An answer came through the boy. ‘Some of us, at the end, had not slept for four days and four nights.’
‘Ammunition was finished?’
‘We had none.’
‘You were a man of ability. A good leader – which you were – must also be able to recognise reality. See that?’ Arbuthnot pointed to the crest on the side of the hip flask, engraved in the silver. ‘That grinning skull with the crossed bones clamped in the teeth and the legend “Or Glory” was my crowd. The 17th/21st Lancers, light armour for reconnaissance. I did time in the mountains north of Aden, in a wretched corner of Ireland and, of course, Germany. A long time ago … Never faced anything of the intensity of the attack you withstood for so long. Proud to have met you, sir.’
He shook the hand offered him. He thought Gillot, at that speed, would reach them in a couple of minutes. Little of what Benjamin Arbuthnot did was casual or without the benefit of assessment, analysis, planning … Again he proffered the flask and murmured something about a presentation on his leaving the regiment. He said, ‘Of course, in the cavalry, with armour, we learned about the various weaponry on the market. This one, we called it Sagger, the NATO code name.’
A smile that was defrosting. ‘To us it was Malyutka.’
‘Very difficult to use. I think it was the decision of the schoolteacher to try to bring in the Malyutka weapon?’
He could hear the shouting and make out individual voices – the
deeper harshness of the men, the shrill hatred of women. The knives flashed.
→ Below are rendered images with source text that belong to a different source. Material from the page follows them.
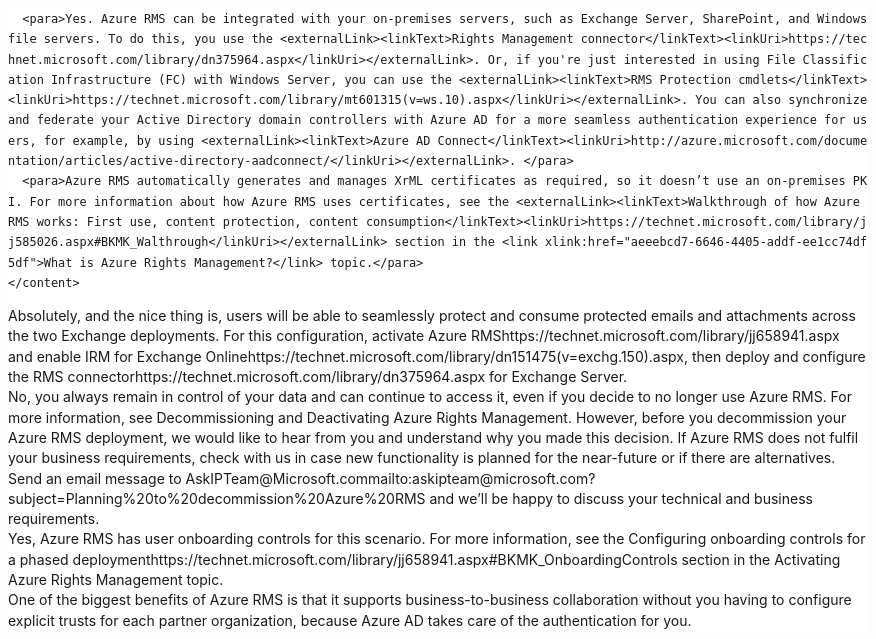       <para>Yes. Azure RMS can be integrated with your on-premises servers, such as Exchange Server, SharePoint, and Windows file servers. To do this, you use the <externalLink><linkText>Rights Management connector</linkText><linkUri>https://technet.microsoft.com/library/dn375964.aspx</linkUri></externalLink>. Or, if you're just interested in using File Classification Infrastructure (FC) with Windows Server, you can use the <externalLink><linkText>RMS Protection cmdlets</linkText><linkUri>https://technet.microsoft.com/library/mt601315(v=ws.10).aspx</linkUri></externalLink>. You can also synchronize and federate your Active Directory domain controllers with Azure AD for a more seamless authentication experience for users, for example, by using <externalLink><linkText>Azure AD Connect</linkText><linkUri>http://azure.microsoft.com/documentation/articles/active-directory-aadconnect/</linkUri></externalLink>. </para>
      <para>Azure RMS automatically generates and manages XrML certificates as required, so it doesn’t use an on-premises PKI. For more information about how Azure RMS uses certificates, see the <externalLink><linkText>Walkthrough of how Azure RMS works: First use, content protection, content consumption</linkText><linkUri>https://technet.microsoft.com/library/jj585026.aspx#BKMK_Walthrough</linkUri></externalLink> section in the <link xlink:href="aeeebcd7-6646-4405-addf-ee1cc74df5df">What is Azure Rights Management?</link> topic.</para>
    </content>
  </section>
  <section expanded="false">
    <title>I have a hybrid deployment of Exchange with some users on Exchange Online and others on Exchange Server—is this supported by Azure RMS?</title>
    <content>
      <para>Absolutely, and the nice thing is, users will be able to seamlessly protect and consume protected emails and attachments across the two Exchange deployments. For this configuration, <externalLink><linkText>activate Azure RMS</linkText><linkUri>https://technet.microsoft.com/library/jj658941.aspx</linkUri></externalLink> and <externalLink><linkText>enable IRM for Exchange Online</linkText><linkUri>https://technet.microsoft.com/library/dn151475(v=exchg.150).aspx</linkUri></externalLink>, then <externalLink><linkText>deploy and configure the RMS connector</linkText><linkUri>https://technet.microsoft.com/library/dn375964.aspx</linkUri></externalLink> for Exchange Server. </para>
      <para></para>
    </content>
  </section><section expanded="false">
    <title>If I deploy Azure RMS in production, is my company then locked into the solution or risk losing access to content that we protected with Azure RMS?</title>
    <content>
      <para>No, you always remain in control of your data and can continue to access it, even if you decide to no longer use Azure RMS. For more information, see <link xlink:href="0b1c2064-0d01-45ae-a541-cebd7fd762ad">Decommissioning and Deactivating Azure Rights Management</link>.</para>
      <para>However, before you decommission your Azure RMS deployment, we would like to hear from you and understand why you made this decision. If Azure RMS does not fulfil your business requirements, check with us in case new functionality is planned for the near-future or if there are alternatives. Send an email message to <externalLink><linkText>AskIPTeam@Microsoft.com</linkText><linkUri>mailto:askipteam@microsoft.com?subject=Planning%20to%20decommission%20Azure%20RMS</linkUri></externalLink> and we’ll be happy to discuss your technical and business requirements.</para>
    </content>
  </section>
  <section expanded="false">
    <title>Can I control which of my users can use Azure RMS to protect content?</title>
    <content>
      <para>Yes, Azure RMS has user onboarding controls for this scenario. For more information, see the <externalLink><linkText>Configuring onboarding controls for a phased deployment</linkText><linkUri>https://technet.microsoft.com/library/jj658941.aspx#BKMK_OnboardingControls</linkUri></externalLink> section in the <link xlink:href="f8707e01-b239-4d1a-a1ea-0d1cf9a8d214">Activating Azure Rights Management</link> topic.</para>
    </content>
  </section>
  <section expanded="false">
    <title>Can I prevent users from sharing protected documents with specific organizations?</title>
    <content>
      <para>One of the biggest benefits of Azure RMS is that it supports business-to-business collaboration without you having to configure explicit trusts for each partner organization, because Azure AD takes care of the authentication for you.</para>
God forbid, the thought came: it was not an arms dealer, an asset of the Secret Intelligence Service, but a Christian martyr being dragged to a death of barbarous cruelty. He thought, perhaps, he had used up a last vessel of goodwill at Vauxhall Bridge Cross. He had been given the medical pack and the rattling matchbox. He couldn’t expect to be welcomed back again, even into an anonymous interview room on the ground floor, and would not again be afforded the privilege of receiving help in any form. New men and new women, in slacks and shirtsleeves, trousers and severe blouses, would chime in chorus:
Only an arms dealer, wasn’t he? Only a one-time asset but now well past his sell-by date, isn’t he? What’s the big deal? History – who cares? Benjie Arbuthnot did.
‘One man wanted it. It had been successful in Vukovar, but they had no more. He told the teacher what he wanted.’
‘Friend, how many of your men had experience of using it?’
‘One.’
‘It is at best very difficult for a trained man to use, impossible for a novice. You did not have men with the skills to make it effective.’
‘We did not.’
‘It wouldn’t have saved you, not the village or the town.’
‘Perhaps. If I’d said that then I would not now be the leader.’
His wife, Deirdre, always remarked that her husband had the persistence of a polecat. She would have meant the persistence the murderous little creature showed when it was hungry and needing to feed young, stalking a rabbit or closing on a nest where there were fledglings. He thought this man both cunning and careful. A poor education, but the stature of one who would be followed. Arbuthnot had chosen his moment and had allowed the silences to build as the column had approached where they stood on the path between the corn. Now he played the final cards in his hand. Poor education, yes, but common sense and caution. The sort of man who would have risen easily in the British Army of Benjie’s day to the rank of senior sergeant and would have been trusted implicitly by any officer, depended upon.